Methods: We used resting-state functional MRI (N=42 ASD, N=37 TD) and diffusion tensor MRI derived fiber tracts (N=51 ASD, N=43 TD) in a 264-region whole-brain parcellation to examine pairwise differences in functional and structural connectivity as well as differences in higher-level network properties using graph theoretical methods. Additionally, we examined the correspondence between structural and functional connectivity and the relationship between network properties and chronological age.

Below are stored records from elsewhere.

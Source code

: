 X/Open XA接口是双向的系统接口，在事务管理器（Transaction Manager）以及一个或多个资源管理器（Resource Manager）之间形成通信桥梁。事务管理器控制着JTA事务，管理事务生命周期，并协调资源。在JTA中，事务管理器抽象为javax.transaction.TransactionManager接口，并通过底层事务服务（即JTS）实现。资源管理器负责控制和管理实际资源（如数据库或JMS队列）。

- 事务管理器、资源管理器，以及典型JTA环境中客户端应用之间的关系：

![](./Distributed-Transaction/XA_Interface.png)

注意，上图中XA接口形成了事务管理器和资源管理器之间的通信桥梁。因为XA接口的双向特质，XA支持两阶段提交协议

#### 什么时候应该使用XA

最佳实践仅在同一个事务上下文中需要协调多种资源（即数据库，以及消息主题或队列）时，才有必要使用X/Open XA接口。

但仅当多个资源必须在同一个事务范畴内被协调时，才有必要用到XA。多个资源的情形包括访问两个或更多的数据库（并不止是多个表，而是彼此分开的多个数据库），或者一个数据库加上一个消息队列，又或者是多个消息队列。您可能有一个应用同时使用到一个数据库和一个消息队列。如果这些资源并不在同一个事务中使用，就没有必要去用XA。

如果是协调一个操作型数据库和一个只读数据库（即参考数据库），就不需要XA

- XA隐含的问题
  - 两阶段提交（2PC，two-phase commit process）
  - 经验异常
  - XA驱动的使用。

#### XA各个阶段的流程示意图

Results: Children and adolescents with ASD displayed reduced short and long-range connectivity within functional systems (i.e., reduced functional integration) and stronger connectivity between functional systems (i.e., reduced functional segregation), particularly in default mode network and higher-order visual regions. Pairwise group differences in functional connectivity are reflected in network level reductions in modularity and clustering (local efficiency), but shorter characteristic path lengths (higher global efficiency). Structural networks displayed lower levels of white matter integrity yet higher numbers of fibers in children with ASD. TD and ASD individuals exhibited similar levels of correlation between raw measures of structural and functional connectivity (N=35 ASD, N=35 TD). However, a principal component analysis combining structural and functional network properties revealed that the balance of local and global efficiency between structural and functional networks was reduced in ASD, positively correlated with age, and inversely correlated with ASD symptom severity.

Conclusions: Our findings suggest that complex network modeling of structural and functional brain organization will yield a better understanding of the neural basis of ASD and other neuropsychiatric disorders. Ultimately, a more cohesive framework for understanding brain alterations in ASD may inform the design of more sophisticated diagnostic tools and targeted interventions.

Rudie J.D., Brown J.A., Beck-Pancer D., Hernandez L.M., Dennis E.L., Thompson P.M., Bookheimer S.Y., Dapretto M., (In Revision). Altered Functional and Structural Brain Network Organization in Autism. Neuroimage Clinical.